His ADHD is neither here nor there. It’s just being used as his excuse for being glued to his phone doing things he shouldn’t be doing in plain sight.

Thewookiemustgo · 01/09/2023 22:50

Again, OP, this isn’t your fault. You didn’t cause it. Your being an SAHM has no bearing on his behaviour, and ‘pushing him away’ is a relationship issue which he should have voiced, not filed away as his justification and personal permission to betray and disrespect you. Nothing excuses cheating. You can’t control other people’s behaviour, you did not cause this. He chose it.

FlamingoFloss · 01/09/2023 22:53

KirstHD1 · 01/09/2023 21:30

I usually encourage people to stick it out when they first find their partner is doing this but this does seem to be going a far here. What is your sex life like? Could that be the problem. Try spicing it up and satisfy his fantasies?

Really, Mrs Stepford?

DameCurlyBassey · 01/09/2023 23:04

Inthegreyzone · 01/09/2023 21:38

@KirstHD1 I'm afraid it's been non existent since our youngest (3) we have both struggled with personal events over the last 3 years. I have not wanted to be touched very much and I don't know if that will ever change. I have tried to get counselling. The messages have been going on with different girls since we got together 10 years ago though when we did have a sex life

Your body is telling him what you can’t tell him directly: that you have had enough of his cheating arse and don’t want to sleep with him ever again. So he can eff off.

Elfer13 · 01/09/2023 23:17

10 years ? Seriously you need to make a life decision if he isn't or hasn't already cheated on you he clearly intends to. It took my ex about a month after "innocently" messaging his "friends".
Get shut and good luck.

Inthegreyzone · 02/09/2023 06:48

Thank you, I appreciate your responses. The problem is he says he's innocent and I don't have solid proof against that. the chats I've seen seem clean just a lot and all through the day and I never knew about these relationships. The conversations with the swimsuit girl may well have been below board which is why he deleted them. I'm thinking about confronting the swimsuit girl

OP posts:
kidsonthemoon · 02/09/2023 07:01

With all due respect your problem is t with the swimsuit girl , it's with your husband. He is repeatedly crossing boundaries . He admits to chatting but I'd bet there's much more to it than that . People often only admit to the bare minimum. He's been doing it 10 years, this is cheating don't let him bs you about that

kidsonthemoon · 02/09/2023 07:03

Sorry isn't with swimsuit girl

TheAverageJoanne · 02/09/2023 07:15

KirstHD1 · 01/09/2023 21:30

I usually encourage people to stick it out when they first find their partner is doing this but this does seem to be going a far here. What is your sex life like? Could that be the problem. Try spicing it up and satisfy his fantasies?

Grow up.

TheAverageJoanne · 02/09/2023 07:17

Wildehorses · 01/09/2023 22:14

He financially supports you and you have not had sex in three years … time for a serious conversation, good luck, no easy answers

Are you suggesting sex is a reward for being financially supported?
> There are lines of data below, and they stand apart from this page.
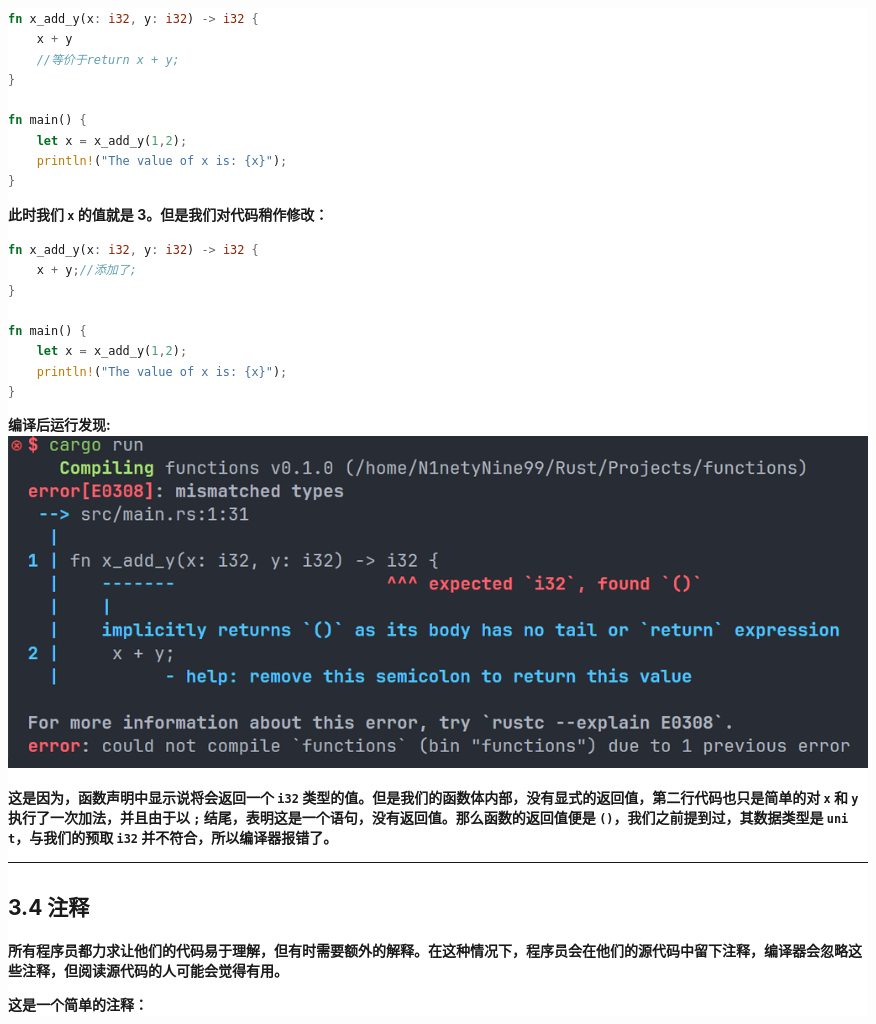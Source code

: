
 ```rust
fn x_add_y(x: i32, y: i32) -> i32 {
    x + y
    //等价于return x + y;
}

fn main() {
    let x = x_add_y(1,2);
    println!("The value of x is: {x}");
}
```

**此时我们 `x` 的值就是 3。但是我们对代码稍作修改：**

```rust
fn x_add_y(x: i32, y: i32) -> i32 {
    x + y;//添加了;
}

fn main() {
    let x = x_add_y(1,2);
    println!("The value of x is: {x}");
}
```

**编译后运行发现:** ![image-20250809204313039](./index.assets/image-20250809204313039.png)

**这是因为，函数声明中显示说将会返回一个 `i32` 类型的值。但是我们的函数体内部，没有显式的返回值，第二行代码也只是简单的对 `x` 和 `y` 执行了一次加法，并且由于以 `;` 结尾，表明这是一个语句，没有返回值。那么函数的返回值便是 `()`，我们之前提到过，其数据类型是 `unit`，与我们的预取 `i32` 并不符合，所以编译器报错了。**

---

## 3.4 注释

**所有程序员都力求让他们的代码易于理解，但有时需要额外的解释。在这种情况下，程序员会在他们的源代码中留下注释，编译器会忽略这些注释，但阅读源代码的人可能会觉得有用。**

**这是一个简单的注释：**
Copperoliverbear · 02/09/2023 07:33

He's blaming his adhd for his bad behaviour, get rid of him today, he won't change he's an arsehole x

Inthegreyzone · 02/09/2023 07:34

Is a husband who constantly flirts with girls (strangers to me) on his phone a husband I should leave? At some point he will probably take things too far. Or do I ignore this for the rest of my life? He is a good dad and supports me. Does anyone think this is just okay?

OP posts:
Absolemsbong · 02/09/2023 07:35

Yeah he’s a serial cheat sorry op.

Even if you were having sex three times a day this would still be happening, trust me.

Absolemsbong · 02/09/2023 07:35

Just to add you need to get back into work and start earning asap. This is not a person to be trusted or relied upon.